Look through the listing for the word "using". Copy each line that has it.

Given entries START

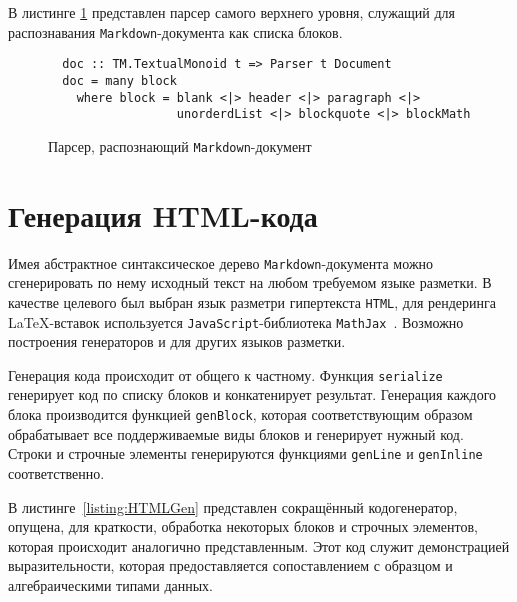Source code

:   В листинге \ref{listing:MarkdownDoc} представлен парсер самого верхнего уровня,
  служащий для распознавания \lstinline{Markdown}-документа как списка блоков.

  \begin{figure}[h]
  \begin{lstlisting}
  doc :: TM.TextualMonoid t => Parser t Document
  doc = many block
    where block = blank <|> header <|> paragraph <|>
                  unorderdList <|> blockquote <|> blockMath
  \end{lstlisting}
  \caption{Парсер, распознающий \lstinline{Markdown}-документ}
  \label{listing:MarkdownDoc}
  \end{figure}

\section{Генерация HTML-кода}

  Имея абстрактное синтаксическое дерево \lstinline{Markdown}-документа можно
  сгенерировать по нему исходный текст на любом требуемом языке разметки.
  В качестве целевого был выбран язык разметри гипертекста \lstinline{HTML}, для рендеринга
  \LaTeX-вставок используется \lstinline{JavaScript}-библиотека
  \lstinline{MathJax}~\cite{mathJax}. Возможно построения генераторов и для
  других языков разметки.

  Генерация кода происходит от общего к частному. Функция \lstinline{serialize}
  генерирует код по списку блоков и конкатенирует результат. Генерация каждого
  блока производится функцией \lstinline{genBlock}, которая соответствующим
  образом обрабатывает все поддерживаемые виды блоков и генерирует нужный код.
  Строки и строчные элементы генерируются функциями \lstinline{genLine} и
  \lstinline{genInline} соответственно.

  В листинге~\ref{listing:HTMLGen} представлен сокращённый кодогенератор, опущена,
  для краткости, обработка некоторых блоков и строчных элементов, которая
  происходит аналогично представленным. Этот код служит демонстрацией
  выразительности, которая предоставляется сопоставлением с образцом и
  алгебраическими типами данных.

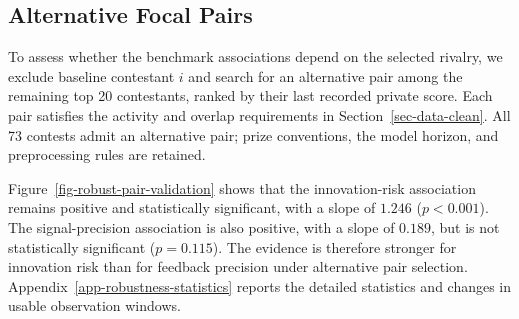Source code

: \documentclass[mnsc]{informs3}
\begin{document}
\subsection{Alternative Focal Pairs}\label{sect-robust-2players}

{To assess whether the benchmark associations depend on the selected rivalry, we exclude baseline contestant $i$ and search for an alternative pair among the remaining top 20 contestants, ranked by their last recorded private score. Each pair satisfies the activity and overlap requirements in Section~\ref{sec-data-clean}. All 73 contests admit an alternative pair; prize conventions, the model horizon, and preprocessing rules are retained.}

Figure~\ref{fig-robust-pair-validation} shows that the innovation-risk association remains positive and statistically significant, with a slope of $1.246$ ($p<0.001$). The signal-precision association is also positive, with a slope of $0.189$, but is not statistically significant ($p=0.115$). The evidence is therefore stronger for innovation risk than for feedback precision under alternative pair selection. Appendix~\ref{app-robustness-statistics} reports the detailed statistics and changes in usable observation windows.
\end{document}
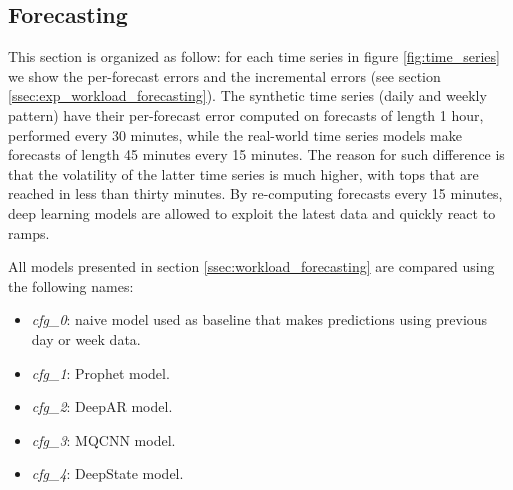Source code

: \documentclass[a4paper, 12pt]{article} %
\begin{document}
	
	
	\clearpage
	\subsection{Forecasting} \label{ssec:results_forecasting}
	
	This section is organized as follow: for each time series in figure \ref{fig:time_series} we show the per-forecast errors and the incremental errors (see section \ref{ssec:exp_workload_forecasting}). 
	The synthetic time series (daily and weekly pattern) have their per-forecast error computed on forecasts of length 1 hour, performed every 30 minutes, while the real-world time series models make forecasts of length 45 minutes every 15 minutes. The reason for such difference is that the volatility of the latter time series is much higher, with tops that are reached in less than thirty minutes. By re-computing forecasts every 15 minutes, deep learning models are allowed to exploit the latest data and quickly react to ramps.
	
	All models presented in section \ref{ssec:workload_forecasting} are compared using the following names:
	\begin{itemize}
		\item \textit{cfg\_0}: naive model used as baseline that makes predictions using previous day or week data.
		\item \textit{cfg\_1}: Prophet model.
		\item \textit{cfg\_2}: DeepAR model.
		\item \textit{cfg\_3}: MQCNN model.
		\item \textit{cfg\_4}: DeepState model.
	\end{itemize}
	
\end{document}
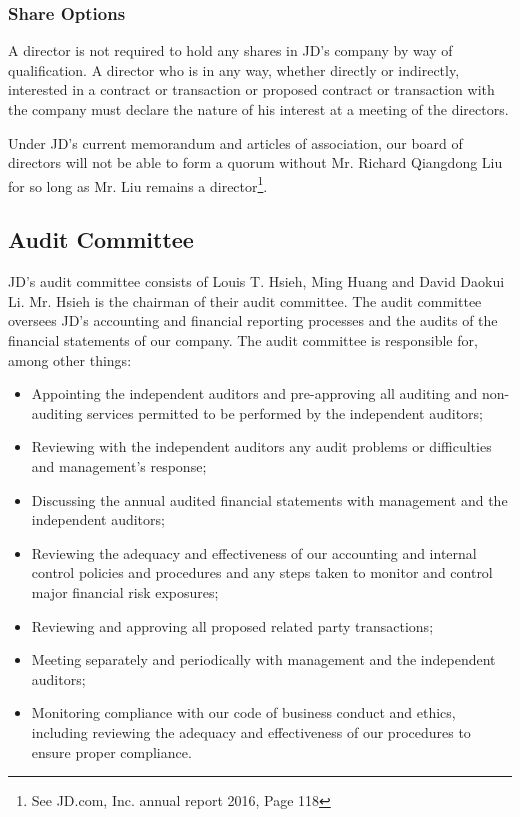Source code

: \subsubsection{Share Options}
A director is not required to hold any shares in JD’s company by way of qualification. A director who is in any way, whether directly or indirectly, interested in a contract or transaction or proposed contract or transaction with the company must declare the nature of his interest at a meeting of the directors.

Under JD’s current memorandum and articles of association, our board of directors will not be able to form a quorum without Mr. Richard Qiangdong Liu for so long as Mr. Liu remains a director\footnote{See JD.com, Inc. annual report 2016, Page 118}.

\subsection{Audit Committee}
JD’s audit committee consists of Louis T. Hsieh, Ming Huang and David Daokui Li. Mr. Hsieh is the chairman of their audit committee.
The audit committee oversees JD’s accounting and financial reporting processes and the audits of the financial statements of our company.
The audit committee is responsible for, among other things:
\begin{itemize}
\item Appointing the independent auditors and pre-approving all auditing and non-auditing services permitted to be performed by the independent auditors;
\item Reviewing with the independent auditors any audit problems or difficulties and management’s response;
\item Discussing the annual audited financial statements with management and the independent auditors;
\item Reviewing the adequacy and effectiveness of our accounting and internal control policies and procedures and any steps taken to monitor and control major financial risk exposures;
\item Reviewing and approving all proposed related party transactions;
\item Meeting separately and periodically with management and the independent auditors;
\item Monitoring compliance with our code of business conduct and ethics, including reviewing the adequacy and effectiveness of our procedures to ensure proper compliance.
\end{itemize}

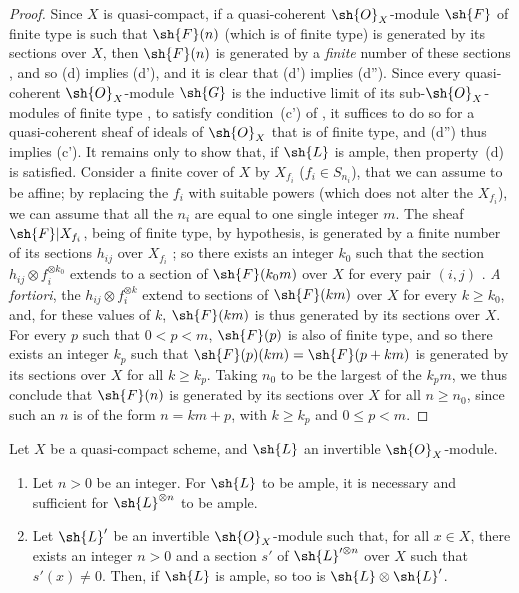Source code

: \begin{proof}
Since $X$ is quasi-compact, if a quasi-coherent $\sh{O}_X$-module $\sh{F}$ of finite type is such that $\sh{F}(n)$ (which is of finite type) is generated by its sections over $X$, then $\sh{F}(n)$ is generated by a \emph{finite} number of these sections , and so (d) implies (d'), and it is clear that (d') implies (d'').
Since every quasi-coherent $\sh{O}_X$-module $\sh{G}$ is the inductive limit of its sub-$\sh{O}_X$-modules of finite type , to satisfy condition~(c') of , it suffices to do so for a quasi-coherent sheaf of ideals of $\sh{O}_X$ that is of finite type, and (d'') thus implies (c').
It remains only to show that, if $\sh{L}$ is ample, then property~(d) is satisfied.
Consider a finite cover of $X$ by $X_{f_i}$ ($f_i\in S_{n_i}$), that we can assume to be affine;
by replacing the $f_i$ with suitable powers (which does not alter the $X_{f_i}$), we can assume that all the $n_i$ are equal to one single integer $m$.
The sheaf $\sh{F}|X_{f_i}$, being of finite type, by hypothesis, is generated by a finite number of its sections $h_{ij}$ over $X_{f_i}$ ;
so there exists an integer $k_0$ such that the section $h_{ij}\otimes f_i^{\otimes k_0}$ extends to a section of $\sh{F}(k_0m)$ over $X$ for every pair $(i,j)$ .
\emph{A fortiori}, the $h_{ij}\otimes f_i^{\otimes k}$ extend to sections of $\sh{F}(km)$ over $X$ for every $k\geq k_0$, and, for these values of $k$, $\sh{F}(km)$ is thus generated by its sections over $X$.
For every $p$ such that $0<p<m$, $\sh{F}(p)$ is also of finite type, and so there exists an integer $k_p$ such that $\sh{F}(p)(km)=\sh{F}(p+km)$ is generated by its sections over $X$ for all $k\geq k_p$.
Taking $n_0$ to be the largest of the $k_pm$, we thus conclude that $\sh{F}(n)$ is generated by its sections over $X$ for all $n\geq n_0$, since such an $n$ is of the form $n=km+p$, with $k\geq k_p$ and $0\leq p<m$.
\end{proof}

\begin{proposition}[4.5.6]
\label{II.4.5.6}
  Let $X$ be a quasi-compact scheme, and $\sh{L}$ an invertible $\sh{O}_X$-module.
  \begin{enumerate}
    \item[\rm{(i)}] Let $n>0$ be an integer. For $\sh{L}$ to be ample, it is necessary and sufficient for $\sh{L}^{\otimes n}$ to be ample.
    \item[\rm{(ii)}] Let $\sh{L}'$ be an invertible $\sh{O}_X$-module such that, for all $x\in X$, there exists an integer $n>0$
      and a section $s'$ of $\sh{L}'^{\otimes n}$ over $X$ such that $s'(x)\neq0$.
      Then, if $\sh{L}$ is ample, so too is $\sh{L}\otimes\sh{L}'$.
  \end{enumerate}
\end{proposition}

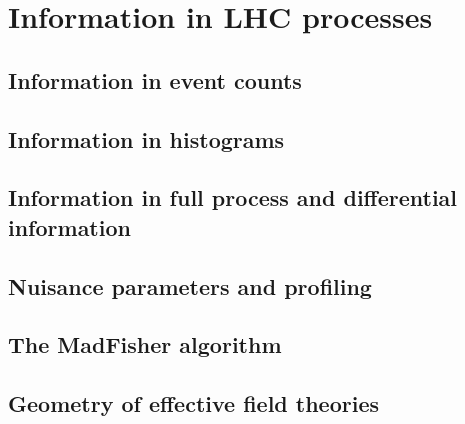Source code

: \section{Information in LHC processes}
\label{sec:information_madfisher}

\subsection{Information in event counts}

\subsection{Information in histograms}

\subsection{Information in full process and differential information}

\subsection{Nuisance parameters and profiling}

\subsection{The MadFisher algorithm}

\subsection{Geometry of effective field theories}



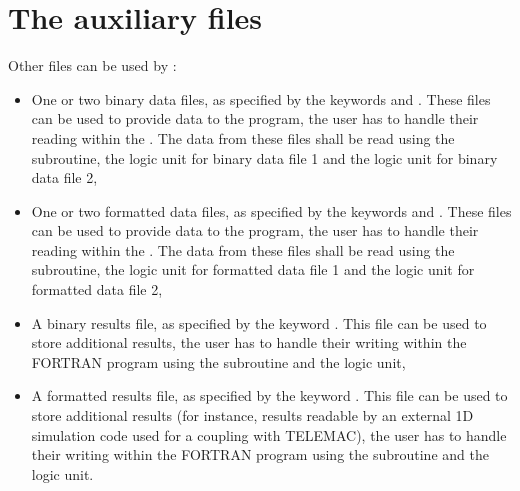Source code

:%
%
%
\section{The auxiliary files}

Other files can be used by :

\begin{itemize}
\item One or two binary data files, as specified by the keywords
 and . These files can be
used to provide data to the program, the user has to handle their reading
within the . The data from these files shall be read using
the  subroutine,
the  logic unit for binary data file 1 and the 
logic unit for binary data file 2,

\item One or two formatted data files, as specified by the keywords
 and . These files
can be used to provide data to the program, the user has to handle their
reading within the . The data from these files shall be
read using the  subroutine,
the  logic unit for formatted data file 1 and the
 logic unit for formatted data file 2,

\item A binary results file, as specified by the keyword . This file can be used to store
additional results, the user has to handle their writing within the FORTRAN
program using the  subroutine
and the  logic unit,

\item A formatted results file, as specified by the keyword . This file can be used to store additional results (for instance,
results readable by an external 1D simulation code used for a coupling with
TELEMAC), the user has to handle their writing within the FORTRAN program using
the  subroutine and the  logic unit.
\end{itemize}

Given entries END

**Solution below**
	All models presented in section \ref{ssec:workload_forecasting} are compared using the following names:
		\item \textit{cfg\_0}: naive model used as baseline that makes predictions using previous day or week data.
within the . The data from these files shall be read using
read using the  subroutine,
program using the  subroutine
TELEMAC), the user has to handle their writing within the FORTRAN program using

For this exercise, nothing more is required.